## [WHAT THIS TASK INVOLVES]
Pull out every line in the data that has the string "cliente" in it.

** Opening GIVEN RECORDS block **

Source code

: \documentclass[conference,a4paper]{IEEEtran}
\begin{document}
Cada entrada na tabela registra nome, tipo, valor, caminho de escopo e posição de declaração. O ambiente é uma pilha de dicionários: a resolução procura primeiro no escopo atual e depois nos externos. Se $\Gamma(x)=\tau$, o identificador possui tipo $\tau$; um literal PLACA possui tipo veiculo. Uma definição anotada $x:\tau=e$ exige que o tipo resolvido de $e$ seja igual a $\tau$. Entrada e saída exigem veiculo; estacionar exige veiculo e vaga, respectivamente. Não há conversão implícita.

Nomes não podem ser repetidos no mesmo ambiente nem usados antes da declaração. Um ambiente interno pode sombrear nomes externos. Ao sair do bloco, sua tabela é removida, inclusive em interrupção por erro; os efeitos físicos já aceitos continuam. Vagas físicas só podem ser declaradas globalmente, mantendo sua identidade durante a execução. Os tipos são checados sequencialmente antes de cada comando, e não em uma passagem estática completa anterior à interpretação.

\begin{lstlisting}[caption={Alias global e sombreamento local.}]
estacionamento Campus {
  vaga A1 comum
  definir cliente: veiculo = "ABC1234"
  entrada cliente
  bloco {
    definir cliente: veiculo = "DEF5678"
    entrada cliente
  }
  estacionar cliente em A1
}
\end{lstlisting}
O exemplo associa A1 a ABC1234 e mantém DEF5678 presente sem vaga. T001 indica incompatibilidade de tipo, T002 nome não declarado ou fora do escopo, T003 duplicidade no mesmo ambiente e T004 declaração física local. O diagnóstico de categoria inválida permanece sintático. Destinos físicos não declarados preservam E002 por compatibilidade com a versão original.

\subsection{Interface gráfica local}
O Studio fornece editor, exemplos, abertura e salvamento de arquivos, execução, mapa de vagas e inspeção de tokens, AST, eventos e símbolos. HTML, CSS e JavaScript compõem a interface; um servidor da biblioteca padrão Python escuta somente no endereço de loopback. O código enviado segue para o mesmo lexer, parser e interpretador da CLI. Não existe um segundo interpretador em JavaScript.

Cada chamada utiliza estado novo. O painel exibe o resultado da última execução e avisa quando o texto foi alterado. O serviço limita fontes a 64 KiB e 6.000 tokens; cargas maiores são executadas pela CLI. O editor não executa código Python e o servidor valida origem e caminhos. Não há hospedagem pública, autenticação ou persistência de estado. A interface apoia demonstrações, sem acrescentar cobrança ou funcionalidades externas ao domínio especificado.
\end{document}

** Closing GIVEN RECORDS block **

## [ANSWER AREA]
  definir cliente: veiculo = "ABC1234"
  entrada cliente
    definir cliente: veiculo = "DEF5678"
    entrada cliente
  estacionar cliente em A1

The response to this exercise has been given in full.